4. Der [X.] wies die Nichtzulassungsbeschwerde der Beschwerdeführerin zurück.

6

5. Mit ihrer Verfassungsbeschwerde wendet sich die Beschwerdeführerin gegen die Urteile des [X.]s und des [X.]s und rügt die Verletzung ihrer Pressefreiheit aus Art. 5 Abs. 1 Satz 2 GG und des Willkürverbots aus Art. 3 Abs. 1 GG.

7

6. Der Kläger der Ausgangsverfahren und das [X.] des [X.] erhielten Gelegenheit zur Stellungnahme. Der Kläger machte von seinem [X.] Gebrauch. Die Akten der Ausgangsverfahren lagen dem [X.] vor.

8

Die Verfassungsbeschwerde wird gemäß § 93a Abs. 2 Buchstabe b [X.] zur Entscheidung angenommen, weil dies zur Durchsetzung der Grundrechte der Beschwerdeführerin angezeigt ist. Die Voraussetzungen für eine stattgebende Kammerentscheidung liegen vor (§ 93c Abs. 1 Satz 1 i.V.m. § 93a Abs. 2 Buchstabe b [X.]).

9

1. Das [X.] hat die maßgeblichen Fragen bereits entschieden. Dies gilt sowohl für die Reichweite des Privatsphärenschutzes (vgl. [X.] 120, 180) als auch für das Verhältnis zwischen der Meinungs- und Pressefreiheit einerseits und dem allgemeinen Persönlichkeitsrecht andererseits (vgl. [X.] 101, 361).

2. Die zulässige Verfassungsbeschwerde ist im Sinne des § 93c Abs. 1 Satz 1 [X.] offensichtlich begründet. Die angegriffenen Entscheidungen verletzen die Beschwerdeführerin in ihrer Pressefreiheit aus Art. 5 Abs. 1 Satz 2 GG. Es kann offen bleiben, ob die Veröffentlichungen der Beschwerdeführerin auf ihrer Internetseite neben der Pressefreiheit auch von der [X.] geschützt sind, da die freie Bestimmung von Inhalt und Form von beiden Grundrechten gewährleistet ist und die [X.] insoweit jedenfalls keinen weiteren Schutz gewährleistet.

a) Im Zentrum der grundrechtlichen Gewährleistung der Pressefreiheit steht das Recht, Art und Ausrichtung sowie Inhalt und Form des [X.] frei zu bestimmen. Dazu zählt auch die Entscheidung, ob und wie ein Presseerzeugnis bebildert wird. [X.] nehmen an dem verfassungsrechtlichen Schutz des Berichts teil, dessen Bebilderung sie dienen (vgl. [X.], Beschluss der [X.] des [X.] vom 14. Februar 2005 - 1 BvR 240/04 -, NJW 2005, S. 3271 <3272>). Der Schutz der Pressefreiheit umfasst dabei auch die Abbildung von Personen (vgl. [X.] 101, 361 <389>; 120, 180 <196>).

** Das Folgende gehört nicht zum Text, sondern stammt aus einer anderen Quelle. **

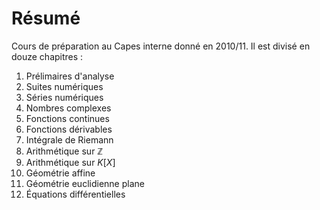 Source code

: # Résumé

Cours de préparation au Capes interne donné en 2010/11. Il est divisé en douze
chapitres :

1. Prélimaires d'analyse
2. Suites numériques
3. Séries numériques
4. Nombres complexes
5. Fonctions continues
6. Fonctions dérivables
7. Intégrale de Riemann
8. Arithmétique sur $\mathbb Z$
9. Arithmétique sur $K[X]$
10. Géométrie affine
11. Géométrie euclidienne plane
12. Équations différentielles
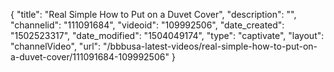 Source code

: {
    "title": "Real Simple How to Put on a Duvet Cover",
    "description": "",
    "channelid": "111091684",
    "videoid": "109992506",
    "date_created": "1502523317",
    "date_modified": "1504049174",
    "type": "captivate",
    "layout": "channelVideo",
    "url": "\/bbbusa-latest-videos\/real-simple-how-to-put-on-a-duvet-cover\/111091684-109992506"
} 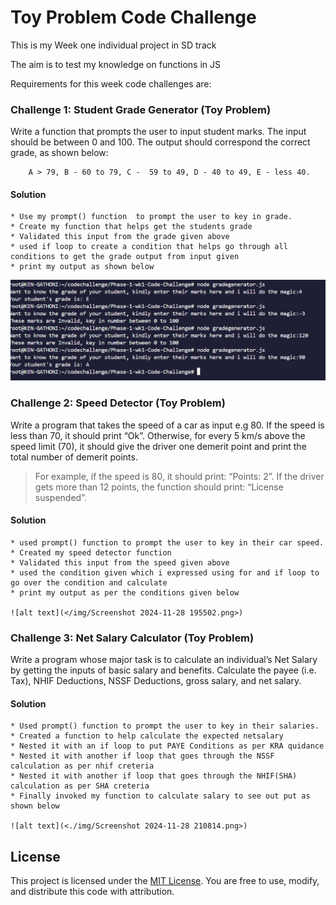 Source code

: # Toy Problem Code Challenge
This is my Week one individual project in SD track

The aim is to test my knowledge on functions in JS 

Requirements for this week code challenges are:

### Challenge 1: Student Grade Generator (Toy Problem)

Write a function that prompts the user to input student marks. The input should be between 0 and 100. The output should correspond the correct grade, as shown below: 

        A > 79, B - 60 to 79, C -  59 to 49, D - 40 to 49, E - less 40.

#### Solution
    * Use my prompt() function  to prompt the user to key in grade.
    * Create my function that helps get the students grade
    * Validated this input from the grade given above
    * used if loop to create a condition that helps go through all conditions to get the grade output from input given
    * print my output as shown below

![alt text](<./img/Screenshot 2024-11-28 200906.png>)

 

### Challenge 2: Speed Detector (Toy Problem)

Write a program that takes the speed of a car as input e.g 80. If the speed is less than 70, it should print “Ok”. Otherwise, for every 5 km/s above the speed limit (70), it should give the driver one demerit point and print the total number of demerit points.

   > For example, if the speed is 80, it should print: “Points: 2”. If the driver gets more than 12 points, the function should print: “License suspended”.

 #### Solution
    * used prompt() function to prompt the user to key in their car speed.
    * Created my speed detector function
    * Validated this input from the speed given above
    * used the condition given which i expressed using for and if loop to go over the condition and calculate
    * print my output as per the conditions given below

    ![alt text](</img/Screenshot 2024-11-28 195502.png>)

### Challenge 3: Net Salary Calculator (Toy Problem)

Write a program whose major task is to calculate an individual’s Net Salary by getting the inputs of basic salary and benefits. Calculate the payee (i.e. Tax), NHIF Deductions, NSSF Deductions, gross salary, and net salary. 

#### Solution
    * Used prompt() function to prompt the user to key in their salaries.
    * Created a function to help calculate the expected netsalary
    * Nested it with an if loop to put PAYE Conditions as per KRA quidance
    * Nested it with another if loop that goes through the NSSF calculation as per nhif creteria
    * Nested it with another if loop that goes through the NHIF(SHA) calculation as per SHA creteria 
    * Finally invoked my function to calculate salary to see out put as shown below

    ![alt text](<./img/Screenshot 2024-11-28 210814.png>)

## License
This project is licensed under the [MIT License](LICENSE). You are free to use, modify, and distribute this code with attribution.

b) Die angegriffenen Entscheidungen, die die Verwendung des Lichtbildes zu Berichterstattungszwecken untersagen, greifen in dieses Recht auf freie Bestimmung ein.

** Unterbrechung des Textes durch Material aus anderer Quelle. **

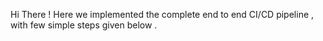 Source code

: Hi There ! 
Here we implemented the complete end to end CI/CD pipeline , with few simple steps given below .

c) Bei der Auslegung und Anwendung der gesetzlichen Bestimmungen, die die Beeinträchtigung der Pressefreiheit rechtfertigen können, hier der Vorschriften der § 823 Abs. 1 und 2, § 1004 Abs. 1 Satz 2 analog BGB, §§ 22 f. KUG, Art. 2 Abs. 1 i.V.m. Art. 1 Abs. 1 GG, haben die Gerichte Bedeutung und Tragweite der Pressefreiheit nicht hinreichend beachtet.

aa) Die Auslegung und Anwendung des einfachen Rechts obliegt zunächst den Fachgerichten und wird vom [X.] nur daraufhin überprüft, ob der Einfluss der Grundrechte auf die Auslegung der zivilrechtlichen Normen und auf die Abwägung der kollidierenden Schutzgüter hinreichend beachtet ist oder ob die Entscheidungen der Zivilgerichte auf einer grundsätzlich unrichtigen Auffassung von der Bedeutung des Grundrechts beruhen (vgl. [X.] 7, 198 <205 ff.>; 91, 125 <136>; 99, 185 <196>; 120, 180 <199 f.>; stRspr.).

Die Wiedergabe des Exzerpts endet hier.